Inside Out powerfully reminds us that emotions drive many of our actions and decisions. Presenters often forget this and focus exclusively on delivering information, rather than on also conveying emotion.
My clients often worry that bringing out emotion in an presentation will be at the expense of teaching content. “But this is a technical presentation. Emotion will cheapen it!”
It is actually quite the opposite.
As professors Dachar Keltman and Paul Ekman explain in the recent NYT piece, “The Science of Inside Out:”
Emotions organize — rather than disrupt — rational thinking.
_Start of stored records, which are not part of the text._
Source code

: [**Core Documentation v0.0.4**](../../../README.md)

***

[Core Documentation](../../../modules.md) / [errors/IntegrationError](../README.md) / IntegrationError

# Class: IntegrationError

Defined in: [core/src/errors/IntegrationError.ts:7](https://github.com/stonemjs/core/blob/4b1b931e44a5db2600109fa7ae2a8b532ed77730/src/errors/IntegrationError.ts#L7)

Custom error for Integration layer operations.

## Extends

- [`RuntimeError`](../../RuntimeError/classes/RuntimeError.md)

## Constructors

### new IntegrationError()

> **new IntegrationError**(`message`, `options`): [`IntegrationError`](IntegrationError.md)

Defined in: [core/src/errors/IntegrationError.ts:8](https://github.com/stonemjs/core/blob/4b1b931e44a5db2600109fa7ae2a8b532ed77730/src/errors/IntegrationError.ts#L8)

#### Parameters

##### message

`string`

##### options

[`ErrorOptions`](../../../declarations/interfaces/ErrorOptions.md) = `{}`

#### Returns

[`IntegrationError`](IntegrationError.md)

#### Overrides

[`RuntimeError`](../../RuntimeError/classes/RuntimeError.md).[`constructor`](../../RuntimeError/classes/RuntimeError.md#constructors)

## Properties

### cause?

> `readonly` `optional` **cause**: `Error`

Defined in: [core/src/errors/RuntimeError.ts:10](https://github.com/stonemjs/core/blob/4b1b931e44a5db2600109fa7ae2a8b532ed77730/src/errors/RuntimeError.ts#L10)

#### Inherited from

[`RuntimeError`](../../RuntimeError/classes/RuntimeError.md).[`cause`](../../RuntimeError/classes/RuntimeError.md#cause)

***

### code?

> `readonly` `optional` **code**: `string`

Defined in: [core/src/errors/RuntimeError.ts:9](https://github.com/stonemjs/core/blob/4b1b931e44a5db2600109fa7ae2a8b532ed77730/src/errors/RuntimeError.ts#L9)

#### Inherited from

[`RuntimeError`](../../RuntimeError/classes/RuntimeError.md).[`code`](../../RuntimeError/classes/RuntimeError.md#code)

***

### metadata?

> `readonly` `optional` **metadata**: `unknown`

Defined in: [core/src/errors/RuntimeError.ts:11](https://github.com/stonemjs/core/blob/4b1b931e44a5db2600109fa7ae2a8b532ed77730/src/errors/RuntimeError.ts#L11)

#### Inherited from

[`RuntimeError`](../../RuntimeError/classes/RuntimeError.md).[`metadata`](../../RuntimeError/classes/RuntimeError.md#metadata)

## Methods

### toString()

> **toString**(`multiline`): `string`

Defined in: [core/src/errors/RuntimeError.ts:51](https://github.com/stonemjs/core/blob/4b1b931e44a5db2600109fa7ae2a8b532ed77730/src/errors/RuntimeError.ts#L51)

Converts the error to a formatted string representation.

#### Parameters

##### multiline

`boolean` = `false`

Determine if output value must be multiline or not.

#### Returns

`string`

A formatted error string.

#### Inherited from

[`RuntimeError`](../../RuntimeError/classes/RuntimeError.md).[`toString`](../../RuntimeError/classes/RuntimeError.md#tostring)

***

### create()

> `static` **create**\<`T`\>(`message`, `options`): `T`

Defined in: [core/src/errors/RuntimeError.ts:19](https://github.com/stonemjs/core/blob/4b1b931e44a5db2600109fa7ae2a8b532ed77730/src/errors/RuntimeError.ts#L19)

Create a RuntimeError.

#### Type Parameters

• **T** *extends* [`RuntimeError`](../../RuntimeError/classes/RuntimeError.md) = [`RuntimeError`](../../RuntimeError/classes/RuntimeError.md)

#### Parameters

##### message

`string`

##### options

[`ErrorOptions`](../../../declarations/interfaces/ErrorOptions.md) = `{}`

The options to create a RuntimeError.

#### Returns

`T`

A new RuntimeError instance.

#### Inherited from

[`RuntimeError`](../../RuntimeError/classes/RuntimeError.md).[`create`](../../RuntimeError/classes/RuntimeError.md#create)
Traditionally, in the history of Western thought, the prevailing view has been that emotions are enemies of rationality and disruptive of cooperative social relations.
But the truth is that emotions guide our perceptions of the world, our memories of the past and even our moral judgments of right and wrong, most typically in ways that enable effective responses to the current situation.
In other words, people will more effectively understand, remember and act on your information if it is given with the corresponding emotional tone.
For example, if you are giving a technical, data-based presentation on the recent (exciting) growth of the company, your audience will better remember the particular stats if you speak with excitement in your voice.
From the Green Room: Your listener will always feel something after listening to you. Make it the emotion you want! Have a clear emotional intent for your presentation, and let it help guide your content.